The two products exist on different planes and the needs of their consumers could not be more different. Smartwatch users are looking for functionality, and price, while luxury watch enthusiasts are willing to splash out thousands of dollars for a piece that’s taken years to conceive, and many weeks (if not months) to assemble, polish and finish, in most cases by hand. There’s little if any intrinsic value in the smartwatch device itself, instead, the value is in the information it can provide in real time (pun intended). The mechanical watch is the complete opposite.  

Breitling CEO Georges Kern has argued that there isn’t really a competition between smartwatches and analogue watches, and that they’re more complements than counterpoints. The former is for sports and health tracking, the latter for style and emotions. 

There’s certainly truth in that, and a few luxury watch brands have attempted to make these two seemingly divergent worlds meet. In 2015, TAG Heuer launched Connected, deemed the first luxury smartwatch by the Swiss watch industry. Years later, a few other brands caught on, including Montblanc, Hublot, Breitling and even Louis Vuitton, with prices that started well above US$1,000 and reaching over US$7,000. Even with heaps of success, however, sales of luxury smartwatches will never be nearly as earth-shattering as those of their less posh smartwatch counterparts. And that’s okay; they cater not only to a different market, but also to different needs, and the luxury brands are now justifying the extra thousands in cost, by adding key apps and features that interest luxury buyers.  

Hublot Big Bang e Premier League | Photo: Hublot

Last year, for instance, Hublot launched the Big Bang e Premier League, the latest addition to its connected Big Bang line, which comes with a dedicated application and a new purple dial and strap, the iconic colour of the Premier League. This Big Bang e comes with features that will thrill a Premier League fan: It’s equipped with an Hublot Loves Football Premier League app, which provides users with animated notifications to alert them to Premier League match kick-off times, goals, penalties, substitutions, yellow and red cards, and time added on. The dial can be set to show the time using digital or analogue displays and, when a match starts, the watch automatically switches to “Match Mode.” 

Football-speak aside, the Hublot Big Bang e is noted for its sleek design and desirable wearing experience. Smartwatches today no longer display a blank screen when inactive; with a face always present, the Hublot mimics the more traditional wristwatch wearing experience thanks to a nicely made strap and design that completes the look and feel. 

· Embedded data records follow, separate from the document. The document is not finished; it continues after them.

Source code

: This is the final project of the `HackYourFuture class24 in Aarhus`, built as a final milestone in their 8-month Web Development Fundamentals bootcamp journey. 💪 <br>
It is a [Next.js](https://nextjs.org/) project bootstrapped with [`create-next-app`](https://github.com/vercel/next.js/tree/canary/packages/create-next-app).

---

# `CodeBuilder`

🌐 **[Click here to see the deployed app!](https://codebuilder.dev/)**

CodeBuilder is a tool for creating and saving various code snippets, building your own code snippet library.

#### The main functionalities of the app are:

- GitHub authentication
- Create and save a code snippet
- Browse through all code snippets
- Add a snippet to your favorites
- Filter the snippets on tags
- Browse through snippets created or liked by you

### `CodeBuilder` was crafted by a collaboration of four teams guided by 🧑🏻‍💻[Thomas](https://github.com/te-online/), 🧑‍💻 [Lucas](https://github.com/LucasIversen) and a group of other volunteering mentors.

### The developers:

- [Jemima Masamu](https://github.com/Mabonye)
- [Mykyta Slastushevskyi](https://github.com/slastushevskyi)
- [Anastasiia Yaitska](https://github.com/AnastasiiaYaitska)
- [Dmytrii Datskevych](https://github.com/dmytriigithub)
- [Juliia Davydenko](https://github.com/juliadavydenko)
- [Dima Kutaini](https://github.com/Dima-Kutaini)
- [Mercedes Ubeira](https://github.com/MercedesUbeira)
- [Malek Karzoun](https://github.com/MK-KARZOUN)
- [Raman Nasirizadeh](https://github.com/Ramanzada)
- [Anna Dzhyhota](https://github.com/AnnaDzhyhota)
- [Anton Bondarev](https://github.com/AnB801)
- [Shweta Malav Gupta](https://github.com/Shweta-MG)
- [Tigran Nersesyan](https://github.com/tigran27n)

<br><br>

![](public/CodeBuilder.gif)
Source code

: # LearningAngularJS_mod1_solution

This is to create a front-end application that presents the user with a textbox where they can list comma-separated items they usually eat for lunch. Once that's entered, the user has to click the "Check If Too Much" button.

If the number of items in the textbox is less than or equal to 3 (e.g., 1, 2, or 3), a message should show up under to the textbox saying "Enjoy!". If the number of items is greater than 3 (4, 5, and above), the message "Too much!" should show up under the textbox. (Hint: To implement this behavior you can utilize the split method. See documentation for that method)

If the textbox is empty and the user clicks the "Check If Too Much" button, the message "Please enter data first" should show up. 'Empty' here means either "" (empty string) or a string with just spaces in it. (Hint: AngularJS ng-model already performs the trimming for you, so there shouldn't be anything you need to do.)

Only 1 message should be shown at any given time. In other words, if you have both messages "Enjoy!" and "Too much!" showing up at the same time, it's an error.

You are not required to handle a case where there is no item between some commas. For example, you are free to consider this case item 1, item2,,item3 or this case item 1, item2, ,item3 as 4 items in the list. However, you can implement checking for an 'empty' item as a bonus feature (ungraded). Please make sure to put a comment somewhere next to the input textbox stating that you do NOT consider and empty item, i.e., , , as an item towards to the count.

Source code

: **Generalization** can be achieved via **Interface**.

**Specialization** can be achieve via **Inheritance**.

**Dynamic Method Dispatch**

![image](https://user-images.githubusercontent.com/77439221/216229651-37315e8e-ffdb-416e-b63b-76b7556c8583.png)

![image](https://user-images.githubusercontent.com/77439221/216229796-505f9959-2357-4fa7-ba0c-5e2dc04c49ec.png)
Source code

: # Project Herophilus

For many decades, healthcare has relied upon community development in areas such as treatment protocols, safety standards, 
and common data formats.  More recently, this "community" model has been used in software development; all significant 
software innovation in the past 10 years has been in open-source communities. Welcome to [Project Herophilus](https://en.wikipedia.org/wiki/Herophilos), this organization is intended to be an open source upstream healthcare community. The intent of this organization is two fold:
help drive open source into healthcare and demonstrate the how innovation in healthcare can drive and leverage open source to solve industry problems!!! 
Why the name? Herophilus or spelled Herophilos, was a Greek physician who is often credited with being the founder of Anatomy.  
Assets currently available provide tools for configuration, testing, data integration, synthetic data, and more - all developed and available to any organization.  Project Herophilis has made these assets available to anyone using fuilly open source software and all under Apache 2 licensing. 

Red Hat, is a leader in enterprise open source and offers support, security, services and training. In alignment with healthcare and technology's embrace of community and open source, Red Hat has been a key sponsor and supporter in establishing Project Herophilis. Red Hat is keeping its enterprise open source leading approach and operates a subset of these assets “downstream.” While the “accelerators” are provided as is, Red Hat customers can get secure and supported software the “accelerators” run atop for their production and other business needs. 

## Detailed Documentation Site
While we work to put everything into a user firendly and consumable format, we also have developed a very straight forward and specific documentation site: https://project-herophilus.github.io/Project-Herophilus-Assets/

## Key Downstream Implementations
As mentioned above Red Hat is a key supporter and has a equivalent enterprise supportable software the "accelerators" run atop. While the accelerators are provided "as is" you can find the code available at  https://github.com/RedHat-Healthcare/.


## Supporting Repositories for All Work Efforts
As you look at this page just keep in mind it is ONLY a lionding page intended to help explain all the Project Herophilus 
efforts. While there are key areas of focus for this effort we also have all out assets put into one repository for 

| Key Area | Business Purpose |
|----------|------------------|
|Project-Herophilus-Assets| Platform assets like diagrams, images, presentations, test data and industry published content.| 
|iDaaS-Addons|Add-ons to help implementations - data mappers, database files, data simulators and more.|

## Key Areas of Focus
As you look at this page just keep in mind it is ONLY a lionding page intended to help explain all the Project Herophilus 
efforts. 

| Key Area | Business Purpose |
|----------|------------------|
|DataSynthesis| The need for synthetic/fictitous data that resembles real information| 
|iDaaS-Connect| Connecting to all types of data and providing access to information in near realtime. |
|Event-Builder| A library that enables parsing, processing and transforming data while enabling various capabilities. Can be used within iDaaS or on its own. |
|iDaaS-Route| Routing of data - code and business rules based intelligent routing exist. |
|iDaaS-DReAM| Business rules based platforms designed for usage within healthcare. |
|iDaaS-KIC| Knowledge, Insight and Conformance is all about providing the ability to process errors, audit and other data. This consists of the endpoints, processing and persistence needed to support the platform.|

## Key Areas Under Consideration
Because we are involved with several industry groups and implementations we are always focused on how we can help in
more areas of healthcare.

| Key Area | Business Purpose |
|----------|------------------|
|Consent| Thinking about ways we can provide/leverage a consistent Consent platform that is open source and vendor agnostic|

Breitling Exospace B55 Yachting | Photo: Breitling

Interest-driven apps were likewise Breitling’s way into the connected arena. Launched in 2016, the Exospace B55 is not exactly a smartwatch but a multi-function pilot chronograph with an enabled Bluetooth connection to the wearer’s smartphone. It was designed specifically for aviators with a range of functions that could assist a pilot in the cockpit, including, among others a built-in electronic tachymeter (a device for recording flight times). A more recent iteration came in the form of the Exospace B55 Yachting connected chronograph, housed in a lightweight titanium case built for yachting professionals and regatta enthusiasts. Its thermo-compensated quartz electronic movement powers a chronograph and features an ingenious countdown system, and the watch can be paired with a smartphone via a dedicated app that supports data transfer and allows settings to be configured remotely.  

In most instances though, luxury watch brands are not competing based on apps. Let’s face it, they don’t have the technical infrastructure nearly as sophisticated and agile as that of wearable devices manufacturer. In fact, many are even dependent of third-party tech companies to provide them with the chips and software. They compete where they know they’re king, such as in construction. Luxury brands take pride in the craftsmanship that goes into producing each timepiece so why not make that a selling point?  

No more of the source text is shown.